W Suwałkach niedobrze?

Niejaka Anna Pchełka, lat 18, walczy z nietolerancją wobec homoseksualistów tym, że chce, aby jej nieistniejące dziecko po jej nieodbytej jeszcze śmierci, zostało zaadoptowane przez parę wesołych facetów. Nie mam 18 lat, żeby wierzyć w jej brednie, ale parę rzeczy mnie zaciekawiło:

1. Pośrednio przyznała, że dzieci wychowywane przez pary homoseksualne, będą w szkole wyśmiewane.

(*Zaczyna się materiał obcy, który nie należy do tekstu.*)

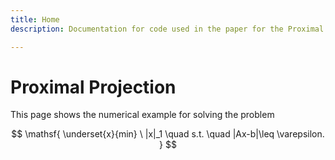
 ```yaml
---
title: Home
description: Documentation for code used in the paper for the Proximal Projection (PP) algorithm.

---
```


# Proximal Projection

This page shows the numerical example for solving the problem

$$
    \mathsf{ \underset{x}{min} \ |x|_1 \quad s.t. \quad |Ax-b|\leq \varepsilon. }
$$


<!-- ::: src.proximal_projection.proximal_projection.func
    options:
      show_root_heading: false -->

<br>
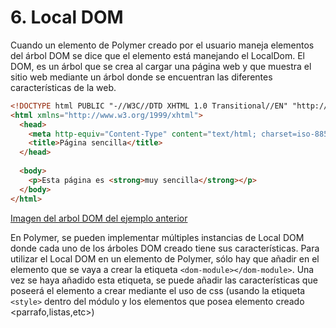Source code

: # 6. Local DOM
Cuando un elemento de Polymer creado por el usuario maneja elementos del árbol DOM se dice que el elemento está manejando el LocalDom. El DOM, es un árbol que se crea al cargar una página web y que muestra el sitio web mediante un árbol donde se encuentran las diferentes características de la web.

```html
<!DOCTYPE html PUBLIC "-//W3C//DTD XHTML 1.0 Transitional//EN" "http://www.w3.org/TR/xhtml1/DTD/xhtml1-transitional.dtd">
<html xmlns="http://www.w3.org/1999/xhtml">
  <head>
    <meta http-equiv="Content-Type" content="text/html; charset=iso-8859-1" />
    <title>Página sencilla</title>
  </head>
 
  <body>
    <p>Esta página es <strong>muy sencilla</strong></p>
  </body>
</html>
```

[Imagen del arbol DOM del ejemplo anterior](http://librosweb.es/img/ajax/f0401.gif)

En Polymer, se pueden implementar múltiples instancias de Local DOM donde cada uno de los árboles DOM creado tiene sus características. Para utilizar el Local DOM en un elemento de Polymer, sólo hay que añadir en el elemento que se vaya a crear la etiqueta `<dom-module></dom-module>`. Una vez se haya añadido esta etiqueta, se puede añadir las características que poseerá el elemento a crear mediante el uso de css (usando la etiqueta `<style>` dentro del módulo y los elementos que posea elemento creado <parrafo,listas,etc>) 

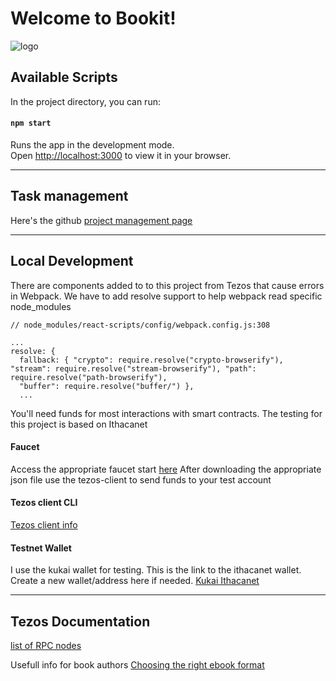 # Welcome to Bookit!
![logo](https://ih1.redbubble.net/image.3109823072.5662/st,small,507x507-pad,600x600,f8f8f8.jpg)


## Available Scripts

In the project directory, you can run:

#### `npm start`

Runs the app in the development mode.\
Open [http://localhost:3000](http://localhost:3000) to view it in your browser.

---
## Task management

Here's the github [project management page](https://github.com/users/mrnigelalford/projects/2)

---

## Local Development

There are components added to to this project from Tezos that cause errors in Webpack. We have to add resolve support to help webpack read specific node_modules

```
// node_modules/react-scripts/config/webpack.config.js:308

...
resolve: {
  fallback: { "crypto": require.resolve("crypto-browserify"), "stream": require.resolve("stream-browserify"), "path": require.resolve("path-browserify"),
  "buffer": require.resolve("buffer/") },
  ...

```

You'll need funds for most interactions with smart contracts. The testing for this project is based on Ithacanet

#### Faucet

Access the appropriate faucet start [here](https://teztnets.xyz/)
After downloading the appropriate json file use the tezos-client to send funds to your test account

#### Tezos client CLI

[Tezos client info](https://assets.tqtezos.com/docs/setup/1-tezos-client/)

#### Testnet Wallet

I use the kukai wallet for testing. This is the link to the ithacanet wallet. Create a new wallet/address here if needed.
[Kukai Ithacanet](https://ithacanet.kukai.app/)

---
## Tezos Documentation

[list of RPC nodes](https://tezostaquito.io/docs/rpc_nodes/)

Usefull info for book authors
[Choosing the right ebook format](https://learn.g2.com/ebook-formats)
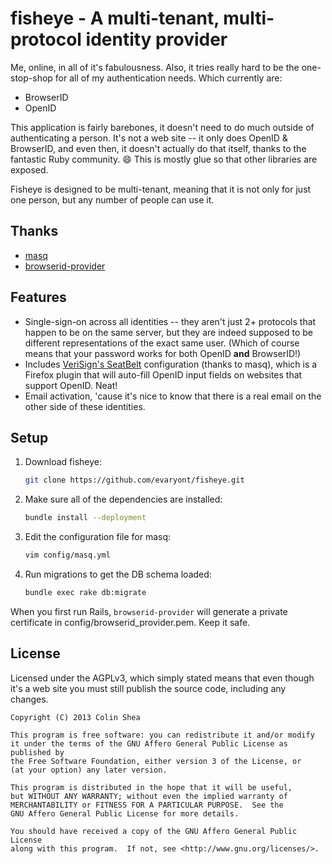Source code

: # fisheye - A multi-tenant, multi-protocol identity provider

Me, online, in all of it's fabulousness. Also, it tries really hard to be the
one-stop-shop for all of my authentication needs. Which currently are:

- BrowserID
- OpenID

This application is fairly barebones, it doesn't need to do much outside of
authenticating a person. It's not a web site -- it only does OpenID & BrowserID,
and even then, it doesn't actually do that itself, thanks to the fantastic Ruby
community. :smile: This is mostly glue so that other libraries are exposed.

Fisheye is designed to be multi-tenant, meaning that it is not only for just one
person, but any number of people can use it.

## Thanks

- [masq](https://github.com/dennisreimann/masq)
- [browserid-provider](https://github.com/ringe/browserid-provider)

## Features

- Single-sign-on across all identities -- they aren't just 2+ protocols that
  happen to be on the same server, but they are indeed supposed to be different
  representations of the exact same user. (Which of course means that your
  password works for both OpenID **and** BrowserID!)
- Includes [VeriSign's SeatBelt][seatbelt] configuration (thanks to masq),
  which is a Firefox plugin that will auto-fill OpenID input fields on websites
  that support OpenID. Neat!
- Email activation, 'cause it's nice to know that there is a real email on the
  other side of these identities.

[seatbelt]: https://pip.verisignlabs.com/seatbelt.do

## Setup

1. Download fisheye:
   ```bash
   git clone https://github.com/evaryont/fisheye.git
   ```

2. Make sure all of the dependencies are installed:
   ```bash
   bundle install --deployment
   ```

3. Edit the configuration file for masq:
   ```bash
   vim config/masq.yml
   ```

4. Run migrations to get the DB schema loaded:
   ```bash
   bundle exec rake db:migrate
   ```

When you first run Rails, `browserid-provider` will generate a private certificate
in config/browserid\_provider.pem. Keep it safe.

## License

Licensed under the AGPLv3, which simply stated means that even though it's a web
site you must still publish the source code, including any changes.

    Copyright (C) 2013 Colin Shea

    This program is free software: you can redistribute it and/or modify
    it under the terms of the GNU Affero General Public License as published by
    the Free Software Foundation, either version 3 of the License, or
    (at your option) any later version.

    This program is distributed in the hope that it will be useful,
    but WITHOUT ANY WARRANTY; without even the implied warranty of
    MERCHANTABILITY or FITNESS FOR A PARTICULAR PURPOSE.  See the
    GNU Affero General Public License for more details.

    You should have received a copy of the GNU Affero General Public License
    along with this program.  If not, see <http://www.gnu.org/licenses/>.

W komentarzach do swojego wpisu, ktoś rzucił słusznym, ale dość bagatelizującym problem tekstem, że z takich szczęściarzy rówieśnicy będą sobie robić podśmiechujki. A Pchełka na to, że dzieci już takie są i że się smieją z rówieśników. No tak, ale ja jakoś nigdy i nigdzie nie zauważyłem, żeby dzieci się śmiały z tego, że ma się normalnych rodziców. Rozumiem, że uniwersalistyczna na maksa Pchełka mogłaby mi tu zarzucić, że to dlatego, że nie ma dzieci pochodzących z homomałżeństw. I słusznie by zrobiła, bo nie ma. Co innego, że pisze gdzie indziej, z całą jej 18-letnią powagą i autorytetem, że takie dzieci są jak najbardziej normalne. I weź tu złap taką Pchełkę.
2. Pchełka generalnie stosuje obłędną zasadę zarzucania interlokutorowi swoich własnych niedociągnięć i natręctw. Tak przynajmniej wydaje się to u Pchełki funkcjonować. Zdolności interpolacji to jedynie taki drągal, którym niewyrośnięta pchełka stara się dźgnąć przciwnika, a drągal ten Pchełka znajduje na własnym podwórku. Otóż, ni mniej, ni więcej Panna Anna, zarzuca mi, że komentuję i krytykuję jej kochanego blogaska-balaska, bo jestem: i) sfrustrowany i odreagowuję swoje życiowe niepowodzenia na przypadkowych ludziach w internecie napotkanych ii) jestem neo-człowieczkiem iii) jestem zdominowany przez szefa albo partnerkę (zapomniała Pchełka mała jeszcze o partnerce szefa wreszcie) i daję upust swojej frustracji na jej balasku iv) na nią to nie działa i jest jej mnie szkoda (to jak to jest, działa, czy nie działa?).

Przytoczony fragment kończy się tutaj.